Kamis, 02 Oktober 2014

Pulang Kampung 2014

Memanfaatkan liburan hari raya Idul Fitri 2014, saya bersama keluarga masing-masing Rante Mustafa (Sang Istri Tercinta) bersama ke dua putri kami tersayang Nabila Putri Azzahra dan Tamelai Tri Ramadhani memulai perjalanan dari Bogor pada tanggal 19 Juli 2014. Kami berangkat dari Bogor sekitar pukul 20.45 WIB dan tiba di Bandara Internasional Soekarno-Hatta sekitar pukul 22.50 WIB dengan menggunakan taxi Bluebird. Kami tidak mau berlama-lama dan langsung chek ini di Terminal 1B dengan menggunakan maskapai penerbangan Sriwijaya Air. Tepat pukul 00.50 pesawatnya sudah take of dari Bandara Internaional Soekarno-Hatta dan Alhamdulillah bisa mendarat dengan sempurna di Bandara Internasional Sultan Hasanuddin Makasar pada pukul 03.55 WITA dipagi hari tanggal 20 Juli 2014. Setelah mengambil bagasi kemudian kami keluar di pintu kedatangan dan langsung mencari restoran untuk makan sahur. Setelah sahur selesai kemudian kami menuju Hotel Transit Makassar untuk beristirahat sejenak.

Tepat pukul 12.45 waktu Makassar, kami sudah dijemput oleh Pak Ismail yang akan menemani kami selama perjalanan dari Makassar ke Masamba melalui Kota Bone dengan tujuan mengunjungi keluarga. Dengan tidak menyia-nyiakan kesempatan, saat perjalanan menuju Bone sesampai di lokasi wisata air terjun Maros Nabia dan Amel minta untuk menikmati indahnya air terjun. Kesempatan ini benar-benar dimanfaatkan oleh kami sekeluarga dan Nabila sama Amel yang tidak tahan lagi melihat air yang jernih dan mengalir deras...langsung nyemplung. Sekitar jam 15 sore baru melanjutkan perjalanan ke Bone. Singkat cerita, di Bone kami bermalam dan mengagendakan setelah makan sahur langsung melanjutkan perjalanan ke Masamba.

Tanggal 21 Juli 2014 sekitar pukul 11.20 kami naik pesawat Aviastar dari Bandara Masamba ke Seko yang memakan waktu sekitar 25 menit dan bisa menikmati ragam pemandangan mulai dari pesisir, swah, sungai, pemukiman, hutan, padang savanna hingga kerbau yang asyik makan rumput. Alhamdulillah saat mendarat di Bandara Seko tepatnya di Kampung Eno langsung ambil gaya disamping pesawat Aviastar dan tidak menyia-nyiakan kesempatan yang sangat membahagiakan ini karena bisa menghantarkan untuk berkunjung ke Tana Leluhur.

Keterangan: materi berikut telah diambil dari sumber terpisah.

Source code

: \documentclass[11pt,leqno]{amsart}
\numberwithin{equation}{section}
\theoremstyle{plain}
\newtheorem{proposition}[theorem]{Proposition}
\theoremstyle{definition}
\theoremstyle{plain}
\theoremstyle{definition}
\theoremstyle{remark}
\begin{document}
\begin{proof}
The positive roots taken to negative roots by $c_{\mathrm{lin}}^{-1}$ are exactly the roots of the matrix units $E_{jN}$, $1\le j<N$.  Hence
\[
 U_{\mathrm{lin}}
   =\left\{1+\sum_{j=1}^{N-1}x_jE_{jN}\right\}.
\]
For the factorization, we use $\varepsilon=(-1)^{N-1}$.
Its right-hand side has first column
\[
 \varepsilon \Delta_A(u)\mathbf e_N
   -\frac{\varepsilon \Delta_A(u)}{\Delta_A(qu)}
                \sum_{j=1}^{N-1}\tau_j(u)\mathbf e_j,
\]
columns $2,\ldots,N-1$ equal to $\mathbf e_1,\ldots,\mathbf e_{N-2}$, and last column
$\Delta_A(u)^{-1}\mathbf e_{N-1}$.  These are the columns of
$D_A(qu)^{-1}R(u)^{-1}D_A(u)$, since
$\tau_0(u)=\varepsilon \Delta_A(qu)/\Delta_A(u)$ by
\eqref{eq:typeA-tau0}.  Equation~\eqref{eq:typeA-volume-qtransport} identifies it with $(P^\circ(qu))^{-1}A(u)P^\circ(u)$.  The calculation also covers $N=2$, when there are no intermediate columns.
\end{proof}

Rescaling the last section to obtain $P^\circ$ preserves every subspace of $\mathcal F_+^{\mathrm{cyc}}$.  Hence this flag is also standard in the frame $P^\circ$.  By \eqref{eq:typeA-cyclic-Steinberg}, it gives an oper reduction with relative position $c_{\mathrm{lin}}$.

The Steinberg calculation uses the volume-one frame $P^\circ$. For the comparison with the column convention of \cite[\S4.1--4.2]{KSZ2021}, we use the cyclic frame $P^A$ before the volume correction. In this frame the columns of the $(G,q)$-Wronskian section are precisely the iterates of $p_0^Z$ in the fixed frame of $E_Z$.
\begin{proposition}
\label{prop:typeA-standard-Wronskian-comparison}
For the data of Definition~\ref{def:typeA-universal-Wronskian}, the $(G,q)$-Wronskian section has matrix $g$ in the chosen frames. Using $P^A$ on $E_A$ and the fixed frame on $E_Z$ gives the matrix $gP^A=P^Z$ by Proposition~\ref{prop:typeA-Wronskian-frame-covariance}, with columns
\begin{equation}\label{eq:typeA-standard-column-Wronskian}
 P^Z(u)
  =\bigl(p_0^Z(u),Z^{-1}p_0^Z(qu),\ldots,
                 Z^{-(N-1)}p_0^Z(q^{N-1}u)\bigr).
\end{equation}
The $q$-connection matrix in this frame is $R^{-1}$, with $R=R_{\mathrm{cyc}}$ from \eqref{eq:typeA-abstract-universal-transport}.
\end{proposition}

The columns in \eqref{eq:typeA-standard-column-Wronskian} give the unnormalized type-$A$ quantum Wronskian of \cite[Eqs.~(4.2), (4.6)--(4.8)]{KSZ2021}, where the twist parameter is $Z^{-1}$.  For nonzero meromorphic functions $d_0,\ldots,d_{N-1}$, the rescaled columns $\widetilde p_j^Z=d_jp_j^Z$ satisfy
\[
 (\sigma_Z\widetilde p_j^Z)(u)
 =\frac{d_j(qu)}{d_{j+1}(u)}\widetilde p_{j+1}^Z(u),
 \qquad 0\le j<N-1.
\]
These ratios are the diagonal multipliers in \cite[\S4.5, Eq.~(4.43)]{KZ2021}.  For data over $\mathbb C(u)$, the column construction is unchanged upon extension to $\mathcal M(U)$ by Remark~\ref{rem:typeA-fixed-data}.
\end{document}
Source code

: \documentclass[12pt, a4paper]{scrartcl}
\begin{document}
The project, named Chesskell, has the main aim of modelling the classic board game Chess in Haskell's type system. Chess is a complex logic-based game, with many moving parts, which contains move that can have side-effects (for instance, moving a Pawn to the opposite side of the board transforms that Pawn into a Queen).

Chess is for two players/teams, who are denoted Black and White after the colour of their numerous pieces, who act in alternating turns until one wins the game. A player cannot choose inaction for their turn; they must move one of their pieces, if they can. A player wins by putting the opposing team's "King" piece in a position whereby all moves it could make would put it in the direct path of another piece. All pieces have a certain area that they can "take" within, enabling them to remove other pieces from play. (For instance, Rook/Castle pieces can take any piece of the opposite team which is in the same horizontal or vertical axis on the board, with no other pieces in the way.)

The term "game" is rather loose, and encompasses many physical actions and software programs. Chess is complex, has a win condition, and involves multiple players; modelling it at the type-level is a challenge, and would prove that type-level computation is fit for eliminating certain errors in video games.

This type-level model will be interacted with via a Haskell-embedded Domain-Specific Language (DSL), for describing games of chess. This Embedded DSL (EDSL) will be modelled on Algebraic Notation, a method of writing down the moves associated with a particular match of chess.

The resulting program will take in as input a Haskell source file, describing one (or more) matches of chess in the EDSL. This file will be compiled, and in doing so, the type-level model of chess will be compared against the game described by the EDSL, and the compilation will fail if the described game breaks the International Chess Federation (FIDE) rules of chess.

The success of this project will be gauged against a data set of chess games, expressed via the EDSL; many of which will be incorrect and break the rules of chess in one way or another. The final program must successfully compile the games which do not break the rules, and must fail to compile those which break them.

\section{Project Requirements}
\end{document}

Selama 15 hari saya bersama Sang Istri tercinta Rante Mustafa dan kedua putriku tersayang Nabila Putri Azzahra dan Tamelai Tri Ramadhani tidak menyia-nyiakan kesempatan ini dan berusaha untuk sedapat mungkin bisa menikmati kehidupan yang pernah saya rasakan dimasa-masa kecil. Beberapa kegiatan yang saya rindukan semasa kecil adalah naik rakit atau dalam bahasa Seko Padang disebut dengan muraki’  yaitu salah satu alat transportasi tradisional yang fungsi utamanya juga dipakai untuk mengangkut bahan bangunan dan bahan-bahan pangan lainnya. Selama di Seko saya bersama keluarga menyempatkan diri untuk menangkap ikan di kolam dengan menggunakan alat tradisional yang dikenal dengan sango’, memetik coklat dikebun hinggga memberi makan garam kerbau di padang.

Salah satu kegiatan yang paling saya rindukan yang saya alamai dimasa-masa kecil adalah menghangatkan badan dipagi hari sambil menunggu sang mentari terbit dengan menggunakan api baik dihalaman rumah maupun didapur. Kegiatan ini dikenal dengan mamminnu selain menghangatkan badan biasanya juga dilengkapi dengan bakar pisang, ubi, jagung dan tentunya dengan meneguk kopi hitam sambil bercerita tentang kehidupan dan biasanya momentum mamminnu ini dimanfaatkan juga untuk mendiskusikan rencana-rencana dan kegiatan yang akan dilakukan.